The man stuffed a fist into his yawning mouth, his interest diminishing now that the best part of the show was over. How does one distinguish between glass shattering when something is thrown into it rather than something being thrown out? He shrugged as only the French can, conveying uninterested ignorance as well as annoyance at a stupid question. “Je ne sais pas.”
He turned to go back home, almost bumping into a middle-aged man in a suit. The spectator wondered what anyone would be doing in business attire at this hour. Not only dressed, but in a shirt freshly starched, jacket and trousers neatly pressed. He shrugged a second time and trudged homeward wondering if
reception in the neighborhood had been affected by the fire.
The gendarme touched the brim of his cap with a nod, an almost involuntary sign of respect as he wished the new arrival, “Bon soir.” A straightening of the back and an air of deference were obvious. It was not every neighborhood fire that drew the attention of the Department of State Security and Investigation, the DGSE.

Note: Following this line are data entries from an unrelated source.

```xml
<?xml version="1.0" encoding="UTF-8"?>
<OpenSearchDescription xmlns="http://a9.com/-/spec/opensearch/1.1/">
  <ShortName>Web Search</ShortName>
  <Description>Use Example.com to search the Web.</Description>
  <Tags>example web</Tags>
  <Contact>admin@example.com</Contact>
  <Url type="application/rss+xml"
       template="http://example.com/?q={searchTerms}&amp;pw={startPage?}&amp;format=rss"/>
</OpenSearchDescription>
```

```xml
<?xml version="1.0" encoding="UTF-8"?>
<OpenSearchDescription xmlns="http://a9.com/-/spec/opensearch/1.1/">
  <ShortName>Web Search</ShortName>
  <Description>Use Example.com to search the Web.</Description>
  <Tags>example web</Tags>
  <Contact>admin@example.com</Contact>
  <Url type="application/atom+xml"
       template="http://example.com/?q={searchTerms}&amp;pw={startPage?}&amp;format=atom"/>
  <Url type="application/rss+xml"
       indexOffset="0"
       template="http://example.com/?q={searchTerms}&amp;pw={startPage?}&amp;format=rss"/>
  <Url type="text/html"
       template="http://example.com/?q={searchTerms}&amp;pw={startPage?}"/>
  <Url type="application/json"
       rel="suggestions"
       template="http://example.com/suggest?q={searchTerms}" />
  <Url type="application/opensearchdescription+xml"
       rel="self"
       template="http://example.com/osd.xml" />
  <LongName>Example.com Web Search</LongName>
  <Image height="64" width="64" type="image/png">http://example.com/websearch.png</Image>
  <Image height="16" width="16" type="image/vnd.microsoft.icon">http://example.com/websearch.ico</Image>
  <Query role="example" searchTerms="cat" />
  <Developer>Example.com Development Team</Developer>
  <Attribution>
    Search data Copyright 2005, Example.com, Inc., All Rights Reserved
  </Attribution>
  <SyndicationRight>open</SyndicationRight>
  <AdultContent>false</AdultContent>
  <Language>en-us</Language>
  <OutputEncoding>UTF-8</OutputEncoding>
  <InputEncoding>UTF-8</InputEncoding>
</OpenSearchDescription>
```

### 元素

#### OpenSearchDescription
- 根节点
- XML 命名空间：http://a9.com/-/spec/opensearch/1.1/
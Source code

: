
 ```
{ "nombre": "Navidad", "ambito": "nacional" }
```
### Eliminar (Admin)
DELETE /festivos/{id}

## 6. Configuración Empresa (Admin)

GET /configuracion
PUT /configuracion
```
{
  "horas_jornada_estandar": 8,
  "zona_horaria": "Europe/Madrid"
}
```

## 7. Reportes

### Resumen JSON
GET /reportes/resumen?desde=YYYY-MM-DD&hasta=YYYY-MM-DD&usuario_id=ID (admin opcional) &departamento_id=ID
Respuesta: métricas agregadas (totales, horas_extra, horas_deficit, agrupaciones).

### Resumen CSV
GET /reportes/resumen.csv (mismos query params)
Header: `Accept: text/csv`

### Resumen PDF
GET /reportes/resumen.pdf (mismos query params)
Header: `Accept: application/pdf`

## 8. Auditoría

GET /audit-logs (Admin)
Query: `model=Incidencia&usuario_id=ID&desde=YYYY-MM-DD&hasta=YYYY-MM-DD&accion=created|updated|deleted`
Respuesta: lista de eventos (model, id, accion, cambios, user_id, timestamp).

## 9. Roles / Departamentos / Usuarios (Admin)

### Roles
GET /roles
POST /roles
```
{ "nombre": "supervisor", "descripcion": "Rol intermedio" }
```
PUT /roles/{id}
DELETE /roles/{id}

The DGSE man gave the slightest of nods before staring intently into what was now a smoldering shell. Plumbing, twisted by the heat, poking into emptiness like supplicating arms. The adjacent homes exhibited an ugly black patina of soot as they stared onto the square with windows void of glass. Hot embers hissed with steam as firemen
hosed them down. It was as if a shaft straight from hell had broken through the earth’s surface where the townhouse had once stood.
“Any idea as to the cause?” the DGSE man asked.
The fireman was fairly certain the nation’s security service would not be interested in leaking gas or a match carelessly dropped into the home’s supply of kerosene. “No sir, none.” He pointed. “The chief fire inspector is over there.”
The security department man stood for a moment as though digesting the information before walking over to a short man almost swallowed by his flame-retardant uniform and knee-high boots. The impression was of a child playing in his parents’ clothes.
The security man displayed a badge. “Louvere, DGSE. Any idea as to the cause?”
The fireman, too tired to be impressed by what was, after all, just one more bureaucrat, shook his head. “Whatever set it off, it had help from some sort of accelerant. I’d be surprised if it was an accident.”
Louvere nodded in apparent agreement. “Ether in an adjoining unit, perhaps?”
The fireman gave a derisive snort. Ether was used in the process of turning cocaine powder into “rocks” of more potent crack. Few narcotic dealers knew (or cared) how to handle the highly volatile anesthetic safely. Misapplication of the heat necessary to the process could and did frequently result in spectacular results.
“In this neighborhood?” He swept a hand, indicating the pricey homes. A three-day tournament had been held here in 1615 to celebrate the marriage of Louis XII. The Place had been home to Cardinal Richelieu and other notables. Duels had been fought in the center of the square while spectators watched from the shelter of the arcades that fronted the buildings. In 1962 President de Gaulle had declared the Place a national historic monument. The
prices of homes here, in the rare event one became available, were not set to be attractive to crack labs.
Louvere’s eyes followed the fireman’s gesture, taking in the perfect symmetry of the pink brick buildings. “I suppose not.”
“Besides,” the fireman said, “DGSE hardly bothers itself with the dope trade. What’s your involvement?”
“Let’s say it is personal. I have a friend, an old acquaintance in the States, who asked me to meet his sister, show her around Paris. She was staying with a schoolmate in number 26. Someone I had introduced her to called, said he had heard there was trouble here. So I came.”